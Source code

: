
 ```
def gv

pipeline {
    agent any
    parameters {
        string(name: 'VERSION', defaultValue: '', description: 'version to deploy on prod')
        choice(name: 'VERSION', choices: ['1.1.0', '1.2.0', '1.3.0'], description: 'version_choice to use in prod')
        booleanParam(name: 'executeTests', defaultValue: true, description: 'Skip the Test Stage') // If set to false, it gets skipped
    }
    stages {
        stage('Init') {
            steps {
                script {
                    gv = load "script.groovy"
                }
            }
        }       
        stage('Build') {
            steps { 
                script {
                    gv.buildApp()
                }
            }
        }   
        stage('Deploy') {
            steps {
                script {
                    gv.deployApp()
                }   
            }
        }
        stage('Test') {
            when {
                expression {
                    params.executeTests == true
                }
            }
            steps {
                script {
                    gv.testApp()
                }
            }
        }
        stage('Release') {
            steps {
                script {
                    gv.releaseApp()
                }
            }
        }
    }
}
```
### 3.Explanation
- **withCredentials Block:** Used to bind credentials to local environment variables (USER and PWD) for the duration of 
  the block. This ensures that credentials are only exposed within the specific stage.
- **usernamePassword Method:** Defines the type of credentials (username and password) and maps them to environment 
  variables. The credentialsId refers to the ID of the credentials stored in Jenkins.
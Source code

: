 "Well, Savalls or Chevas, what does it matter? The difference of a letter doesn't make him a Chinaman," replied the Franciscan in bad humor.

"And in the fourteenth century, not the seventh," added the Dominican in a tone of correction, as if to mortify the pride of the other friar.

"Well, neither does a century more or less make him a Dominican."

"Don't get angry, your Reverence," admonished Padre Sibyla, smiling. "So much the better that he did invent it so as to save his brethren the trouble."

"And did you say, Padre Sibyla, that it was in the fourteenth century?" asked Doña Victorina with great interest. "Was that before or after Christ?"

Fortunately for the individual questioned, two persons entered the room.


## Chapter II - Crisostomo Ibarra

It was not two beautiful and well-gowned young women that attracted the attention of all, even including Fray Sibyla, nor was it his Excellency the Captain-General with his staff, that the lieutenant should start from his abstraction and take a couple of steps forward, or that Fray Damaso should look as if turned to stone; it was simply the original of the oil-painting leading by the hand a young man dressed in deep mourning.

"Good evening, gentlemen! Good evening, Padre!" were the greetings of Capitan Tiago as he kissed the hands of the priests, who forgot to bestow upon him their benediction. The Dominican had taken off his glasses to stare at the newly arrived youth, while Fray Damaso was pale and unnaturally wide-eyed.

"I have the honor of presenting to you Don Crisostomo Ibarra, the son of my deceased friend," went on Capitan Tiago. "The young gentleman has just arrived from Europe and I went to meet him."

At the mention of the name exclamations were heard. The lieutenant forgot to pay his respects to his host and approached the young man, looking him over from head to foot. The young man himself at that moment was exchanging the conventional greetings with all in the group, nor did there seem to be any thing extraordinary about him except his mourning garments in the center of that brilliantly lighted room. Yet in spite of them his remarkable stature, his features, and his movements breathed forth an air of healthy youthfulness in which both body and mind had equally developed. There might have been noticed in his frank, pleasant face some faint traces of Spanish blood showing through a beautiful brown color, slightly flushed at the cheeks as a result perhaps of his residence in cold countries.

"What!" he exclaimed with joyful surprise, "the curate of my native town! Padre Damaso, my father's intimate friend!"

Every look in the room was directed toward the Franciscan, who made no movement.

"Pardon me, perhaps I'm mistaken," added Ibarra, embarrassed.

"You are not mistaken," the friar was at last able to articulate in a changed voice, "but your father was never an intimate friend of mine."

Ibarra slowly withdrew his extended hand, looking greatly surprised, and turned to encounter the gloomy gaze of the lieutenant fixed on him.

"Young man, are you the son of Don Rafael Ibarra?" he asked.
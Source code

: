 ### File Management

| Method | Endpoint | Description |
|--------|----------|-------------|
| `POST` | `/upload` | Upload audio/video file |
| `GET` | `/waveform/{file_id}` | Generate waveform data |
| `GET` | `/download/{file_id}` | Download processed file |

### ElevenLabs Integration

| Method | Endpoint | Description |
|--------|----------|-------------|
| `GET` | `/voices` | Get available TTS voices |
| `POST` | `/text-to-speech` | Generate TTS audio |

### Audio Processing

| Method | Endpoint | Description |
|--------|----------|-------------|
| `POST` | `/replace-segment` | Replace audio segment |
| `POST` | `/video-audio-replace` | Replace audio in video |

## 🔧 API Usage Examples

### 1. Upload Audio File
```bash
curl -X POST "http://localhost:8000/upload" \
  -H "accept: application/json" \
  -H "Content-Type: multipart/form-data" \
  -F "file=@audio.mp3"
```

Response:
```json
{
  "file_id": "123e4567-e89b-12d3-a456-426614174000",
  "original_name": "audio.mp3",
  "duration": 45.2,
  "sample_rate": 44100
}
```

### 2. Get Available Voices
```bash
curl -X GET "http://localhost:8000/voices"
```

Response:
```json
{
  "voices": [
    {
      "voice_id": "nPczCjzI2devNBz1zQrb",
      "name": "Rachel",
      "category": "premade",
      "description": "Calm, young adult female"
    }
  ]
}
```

__Your instructions__
Copy every line that appears above, with each word kept as it is.

__Answer for this exercise__
Source code

:
 ```
def gv

pipeline {
    agent any
    parameters {
        string(name: 'VERSION', defaultValue: '', description: 'version to deploy on prod')
        choice(name: 'VERSION', choices: ['1.1.0', '1.2.0', '1.3.0'], description: 'version_choice to use in prod')
        booleanParam(name: 'executeTests', defaultValue: true, description: 'Skip the Test Stage') // If set to false, it gets skipped
    }
    stages {
        stage('Init') {
            steps {
                script {
                    gv = load "script.groovy"
                }
            }
        }       
        stage('Build') {
            steps { 
                script {
                    gv.buildApp()
                }
            }
        }   
        stage('Deploy') {
            steps {
                script {
                    gv.deployApp()
                }   
            }
        }
        stage('Test') {
            when {
                expression {
                    params.executeTests == true
                }
            }
            steps {
                script {
                    gv.testApp()
                }
            }
        }
        stage('Release') {
            steps {
                script {
                    gv.releaseApp()
                }
            }
        }
    }
}
```
### 3.Explanation
- **withCredentials Block:** Used to bind credentials to local environment variables (USER and PWD) for the duration of 
  the block. This ensures that credentials are only exposed within the specific stage.
- **usernamePassword Method:** Defines the type of credentials (username and password) and maps them to environment 
  variables. The credentialsId refers to the ID of the credentials stored in Jenkins.
Source code

: "Well, Savalls or Chevas, what does it matter? The difference of a letter doesn't make him a Chinaman," replied the Franciscan in bad humor.

"And in the fourteenth century, not the seventh," added the Dominican in a tone of correction, as if to mortify the pride of the other friar.

"Well, neither does a century more or less make him a Dominican."

"Don't get angry, your Reverence," admonished Padre Sibyla, smiling. "So much the better that he did invent it so as to save his brethren the trouble."

"And did you say, Padre Sibyla, that it was in the fourteenth century?" asked Doña Victorina with great interest. "Was that before or after Christ?"

Fortunately for the individual questioned, two persons entered the room.


## Chapter II - Crisostomo Ibarra

It was not two beautiful and well-gowned young women that attracted the attention of all, even including Fray Sibyla, nor was it his Excellency the Captain-General with his staff, that the lieutenant should start from his abstraction and take a couple of steps forward, or that Fray Damaso should look as if turned to stone; it was simply the original of the oil-painting leading by the hand a young man dressed in deep mourning.

"Good evening, gentlemen! Good evening, Padre!" were the greetings of Capitan Tiago as he kissed the hands of the priests, who forgot to bestow upon him their benediction. The Dominican had taken off his glasses to stare at the newly arrived youth, while Fray Damaso was pale and unnaturally wide-eyed.

"I have the honor of presenting to you Don Crisostomo Ibarra, the son of my deceased friend," went on Capitan Tiago. "The young gentleman has just arrived from Europe and I went to meet him."

At the mention of the name exclamations were heard. The lieutenant forgot to pay his respects to his host and approached the young man, looking him over from head to foot. The young man himself at that moment was exchanging the conventional greetings with all in the group, nor did there seem to be any thing extraordinary about him except his mourning garments in the center of that brilliantly lighted room. Yet in spite of them his remarkable stature, his features, and his movements breathed forth an air of healthy youthfulness in which both body and mind had equally developed. There might have been noticed in his frank, pleasant face some faint traces of Spanish blood showing through a beautiful brown color, slightly flushed at the cheeks as a result perhaps of his residence in cold countries.

"What!" he exclaimed with joyful surprise, "the curate of my native town! Padre Damaso, my father's intimate friend!"

Every look in the room was directed toward the Franciscan, who made no movement.

"Pardon me, perhaps I'm mistaken," added Ibarra, embarrassed.

"You are not mistaken," the friar was at last able to articulate in a changed voice, "but your father was never an intimate friend of mine."

Ibarra slowly withdrew his extended hand, looking greatly surprised, and turned to encounter the gloomy gaze of the lieutenant fixed on him.

"Young man, are you the son of Don Rafael Ibarra?" he asked.
Source code

: ### File Management

| Method | Endpoint | Description |
|--------|----------|-------------|
| `POST` | `/upload` | Upload audio/video file |
| `GET` | `/waveform/{file_id}` | Generate waveform data |
| `GET` | `/download/{file_id}` | Download processed file |

### ElevenLabs Integration

| Method | Endpoint | Description |
|--------|----------|-------------|
| `GET` | `/voices` | Get available TTS voices |
| `POST` | `/text-to-speech` | Generate TTS audio |

### Audio Processing

| Method | Endpoint | Description |
|--------|----------|-------------|
| `POST` | `/replace-segment` | Replace audio segment |
| `POST` | `/video-audio-replace` | Replace audio in video |

## 🔧 API Usage Examples

### 1. Upload Audio File
```bash
curl -X POST "http://localhost:8000/upload" \
  -H "accept: application/json" \
  -H "Content-Type: multipart/form-data" \
  -F "file=@audio.mp3"
```

Response:
```json
{
  "file_id": "123e4567-e89b-12d3-a456-426614174000",
  "original_name": "audio.mp3",
  "duration": 45.2,
  "sample_rate": 44100
}
```

### 2. Get Available Voices
```bash
curl -X GET "http://localhost:8000/voices"
```

Response:
```json
{
  "voices": [
    {
      "voice_id": "nPczCjzI2devNBz1zQrb",
      "name": "Rachel",
      "category": "premade",
      "description": "Calm, young adult female"
    }
  ]
}
```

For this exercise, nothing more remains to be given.